[Description of the task]
Here is a block of records. Copy every line in it that includes "COLLATE".

Stored items from a collection
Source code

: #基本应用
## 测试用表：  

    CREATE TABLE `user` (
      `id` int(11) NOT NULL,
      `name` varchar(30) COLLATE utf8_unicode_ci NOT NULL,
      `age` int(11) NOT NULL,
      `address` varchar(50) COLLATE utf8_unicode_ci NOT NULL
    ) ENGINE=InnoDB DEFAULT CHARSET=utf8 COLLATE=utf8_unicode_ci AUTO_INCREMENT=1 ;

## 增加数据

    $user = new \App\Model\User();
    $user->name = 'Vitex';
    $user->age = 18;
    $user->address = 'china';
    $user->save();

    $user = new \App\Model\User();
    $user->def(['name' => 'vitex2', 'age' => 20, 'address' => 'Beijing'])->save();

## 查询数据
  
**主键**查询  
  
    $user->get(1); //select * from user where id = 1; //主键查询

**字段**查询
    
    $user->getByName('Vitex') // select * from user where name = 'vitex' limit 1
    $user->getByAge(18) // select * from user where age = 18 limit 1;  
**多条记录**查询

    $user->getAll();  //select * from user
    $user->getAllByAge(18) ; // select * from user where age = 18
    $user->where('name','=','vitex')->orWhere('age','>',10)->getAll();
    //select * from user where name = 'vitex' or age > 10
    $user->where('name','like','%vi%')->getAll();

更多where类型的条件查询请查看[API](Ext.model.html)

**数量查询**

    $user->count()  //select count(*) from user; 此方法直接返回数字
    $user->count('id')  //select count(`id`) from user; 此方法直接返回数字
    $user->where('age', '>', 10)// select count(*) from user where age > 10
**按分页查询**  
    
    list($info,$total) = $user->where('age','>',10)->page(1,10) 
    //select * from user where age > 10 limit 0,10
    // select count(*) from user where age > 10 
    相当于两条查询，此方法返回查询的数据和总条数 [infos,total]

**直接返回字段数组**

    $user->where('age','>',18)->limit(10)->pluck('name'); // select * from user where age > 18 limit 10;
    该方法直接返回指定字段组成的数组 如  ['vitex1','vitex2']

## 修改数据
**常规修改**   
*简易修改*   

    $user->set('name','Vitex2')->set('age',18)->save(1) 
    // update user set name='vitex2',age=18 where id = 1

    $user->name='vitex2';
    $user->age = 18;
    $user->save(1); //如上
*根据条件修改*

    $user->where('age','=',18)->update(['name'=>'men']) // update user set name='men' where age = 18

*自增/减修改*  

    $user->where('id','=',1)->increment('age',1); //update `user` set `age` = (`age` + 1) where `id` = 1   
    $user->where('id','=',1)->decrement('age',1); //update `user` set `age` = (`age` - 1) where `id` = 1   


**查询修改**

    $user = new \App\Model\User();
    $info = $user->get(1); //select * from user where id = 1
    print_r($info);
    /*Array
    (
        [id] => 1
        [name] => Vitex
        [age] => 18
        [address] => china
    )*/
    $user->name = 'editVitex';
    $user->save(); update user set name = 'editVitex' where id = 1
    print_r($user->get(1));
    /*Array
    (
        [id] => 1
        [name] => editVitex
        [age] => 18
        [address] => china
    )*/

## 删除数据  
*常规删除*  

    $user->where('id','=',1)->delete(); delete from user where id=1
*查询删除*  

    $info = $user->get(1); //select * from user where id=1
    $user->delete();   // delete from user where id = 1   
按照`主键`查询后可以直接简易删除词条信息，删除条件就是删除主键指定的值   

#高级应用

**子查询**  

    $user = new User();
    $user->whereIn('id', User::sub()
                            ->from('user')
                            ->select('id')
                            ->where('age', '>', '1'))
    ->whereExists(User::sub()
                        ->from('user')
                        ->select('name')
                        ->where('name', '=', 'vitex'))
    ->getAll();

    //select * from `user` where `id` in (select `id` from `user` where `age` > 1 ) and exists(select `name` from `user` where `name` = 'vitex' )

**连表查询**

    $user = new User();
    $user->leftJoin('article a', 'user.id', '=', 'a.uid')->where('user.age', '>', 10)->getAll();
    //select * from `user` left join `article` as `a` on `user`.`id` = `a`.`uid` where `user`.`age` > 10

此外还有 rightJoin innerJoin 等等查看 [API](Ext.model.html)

[Exercise response]
      `name` varchar(30) COLLATE utf8_unicode_ci NOT NULL,
      `address` varchar(50) COLLATE utf8_unicode_ci NOT NULL
    ) ENGINE=InnoDB DEFAULT CHARSET=utf8 COLLATE=utf8_unicode_ci AUTO_INCREMENT=1 ;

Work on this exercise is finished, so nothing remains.